[07:18:11] <XioNoX>	 I just got an email titled "[IMPORTANT] Action Required for Your Wikitech Account Migration" which says "Log in to idm.wikipedia.org [...]" but idm.wikipedia.org doesn't exist, I guess it's a typo with idm.wikimedia.org" ?
[08:03:00] <elukey>	 hello on-callers!
[08:03:18] <elukey>	 I am going to attempt to restart kafka on kafka-main2001 for https://phabricator.wikimedia.org/T370574
[08:05:25] <claime>	 elukey: ack
[08:07:40] <XioNoX>	 Hello all, we're going to upgrade Netbox. We expect it to take less than 2h, during that time Netbox will be unavailable for up to 1h (probably less). So please refrain from doing any provisioning, VM creation, etc...
[08:08:50] <elukey>	 re: kafka-main2001, I see some good sign of recovery, namely a spike in the replica fetcher thread actions.. It will take a bit, will keep it monitored
[08:24:21] <_joe_>	 elukey: nice, thanks <3
[08:25:29] <elukey>	 I think I may also need to restart kafka-main2005 now that I see, but I'll wait a bit :)

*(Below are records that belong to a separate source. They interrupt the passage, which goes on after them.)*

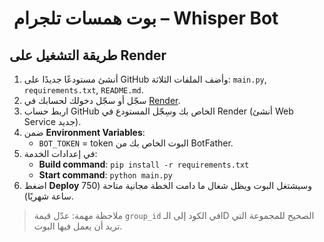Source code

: # ​ بوت همسات تلجرام – Whisper Bot

## طريقة التشغيل على Render

1. أنشئ مستودعًا جديدًا على GitHub وأضف الملفات الثلاثة: `main.py`, `requirements.txt`, `README.md`.
2. سجّل أو سجّل دخولك لحسابك في [Render](https://render.com).
3. اربط حساب GitHub الخاص بك وسِجّل المستودع في Render (أنشئ Web Service جديد).
4. ضمن **Environment Variables**:
   - `BOT_TOKEN` = token البوت الخاص بك من BotFather.
5. في إعدادات الخدمة:
   - **Build command**: `pip install -r requirements.txt`
   - **Start command**: `python main.py`
6. اضغط **Deploy** وسيشتغل البوت ويظل شغال ما دامت الخطة مجانية متاحة (750 ساعة شهريًا).

> ملاحظة مهمة:
>  عدّل قيمة `group_id` في الكود إلى الـID الصحيح للمجموعة التي تريد أن يعمل فيها البوت.
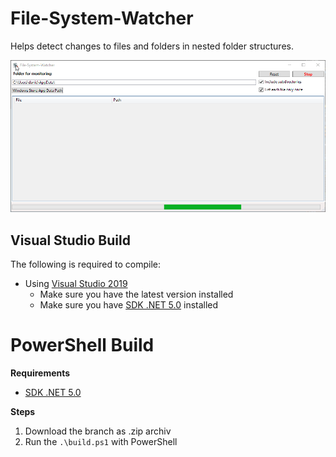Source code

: # File-System-Watcher

Helps detect changes to files and folders in nested folder structures.

![Preview](https://github.com/DocBrown101/FileSystemWatcher/blob/main/docs/FileSystemWatcher.gif)

## Visual Studio Build

The following is required to compile:

- Using [Visual Studio 2019](https://visualstudio.microsoft.com/vs/)
  - Make sure you have the latest version installed
  - Make sure you have [SDK .NET 5.0](https://dotnet.microsoft.com/download/dotnet/5.0) installed

# PowerShell Build

__Requirements__
- [SDK .NET 5.0](https://dotnet.microsoft.com/download/dotnet/5.0)

__Steps__
1. Download the branch as .zip archiv
2. Run the `.\build.ps1` with PowerShell
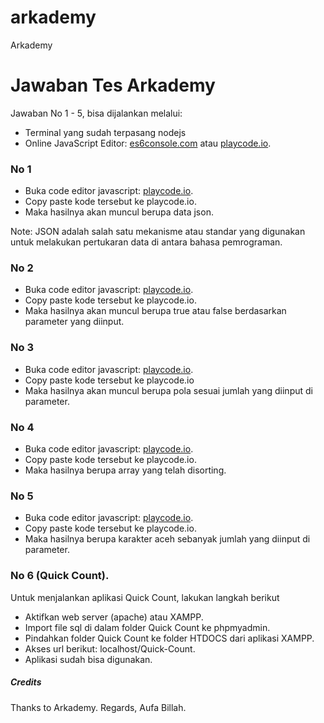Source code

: # arkademy
Arkademy

# Jawaban Tes Arkademy

Jawaban No 1 - 5, bisa dijalankan melalui:
- Terminal yang sudah terpasang nodejs
- Online JavaScript Editor: [es6console.com](https://es6console.com/) atau [playcode.io](https://playcode.io/).

### No 1
- Buka code editor javascript: [playcode.io](https://playcode.io/).
- Copy paste kode tersebut ke playcode.io.
- Maka hasilnya akan muncul berupa data json.

Note:
JSON adalah salah satu mekanisme atau standar yang digunakan untuk melakukan pertukaran data di antara bahasa pemrograman.

### No 2
- Buka code editor javascript: [playcode.io](https://playcode.io/).
- Copy paste kode tersebut ke playcode.io.
- Maka hasilnya akan muncul berupa true atau false berdasarkan parameter yang diinput.

### No 3
- Buka code editor javascript: [playcode.io](https://playcode.io/).
- Copy paste kode tersebut ke playcode.io
- Maka hasilnya akan muncul berupa pola sesuai jumlah yang diinput di parameter.

### No 4
- Buka code editor javascript: [playcode.io](https://playcode.io/).
- Copy paste kode tersebut ke playcode.io.
- Maka hasilnya berupa array yang telah disorting.

### No 5
- Buka code editor javascript: [playcode.io](https://playcode.io/).
- Copy paste kode tersebut ke playcode.io.
- Maka hasilnya berupa karakter aceh sebanyak jumlah yang diinput di parameter.

### No 6 (Quick Count).
Untuk menjalankan aplikasi Quick Count, lakukan langkah berikut
- Aktifkan web server (apache) atau XAMPP.
- Import file sql di dalam folder Quick Count ke phpmyadmin.
- Pindahkan folder Quick Count ke folder HTDOCS dari aplikasi XAMPP.
- Akses url berikut: localhost/Quick-Count.
- Aplikasi sudah bisa digunakan.

##### Credits
Thanks to Arkademy.
Regards, Aufa Billah.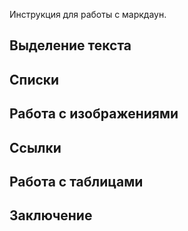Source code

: Инструкция для работы с маркдаун.

## Выделение текста

## Списки

## Работа с изображениями

## Ссылки

## Работа с таблицами

## Заключение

[08:46:30] <elukey>	 I think that all nodes are somehow in a weird state, I restarted kafka on 2005 and 2003 started to show some lag in fetching partitions
[08:46:36] <elukey>	 nothing really horrible in the logs
[08:46:44] <elukey>	 I think they just got into a weird state
[08:46:54] <elukey>	 due to the network partitions happened last thursday
[08:47:04] <elukey>	 so if you are ok, I'd proceed and restart the other 3 nodes
[08:54:10] <elukey>	 mmmm ok weird, from kafka topics describe 2001 seems still the only one without its Isr in good state
[08:57:08] <claime>	 godog: may want to sync with elukey if you're rebalancing kafka topics ^
[08:57:30] <godog>	 claime: thank you, I'm working on kafka-logging fwiw
[08:57:38] <godog>	 not kafka-main that is
[08:57:45] <claime>	 ah ok
[08:57:46] <claime>	 mb
[08:58:33] <godog>	 np it is good to call potential overlap out
[09:00:42] <elukey>	 ouch no I think that one partition of kafka-main2001 may be corrupted
[09:38:13] <godog>	 I'm rebalancing mediawiki.httpd.accesslog across kafka-logging eqiad brokers and I think I may have made a mistake by rebalancing all partitions at the same time, there might not be enough space to slosh everything around :|
[09:43:13] <godog>	 I've set throttle to at least slow things down, to not avail so far
[09:43:41] <godog>	 anyways if anyone knows how and/or if it possible to cancel an going rebalance any tip/suggestion is welcome
[10:02:28] <godog>	 ok halving the retention seems to have helped actually
[10:06:41] <topranks>	 godog: can't help with Kafka but I had a quick look at the network whatever is going on doesn't seem to be causing problems in terms of throughput etc 
[10:10:30] <godog>	 topranks: thank you! good to have that confirmation too
[11:48:57] <ottomata>	 elukey: ...if you delete the /srv/kafka/data/codfw.resource-purge-3 directory on kafka-main2001, will the replica just re-sync the full partition from the leader?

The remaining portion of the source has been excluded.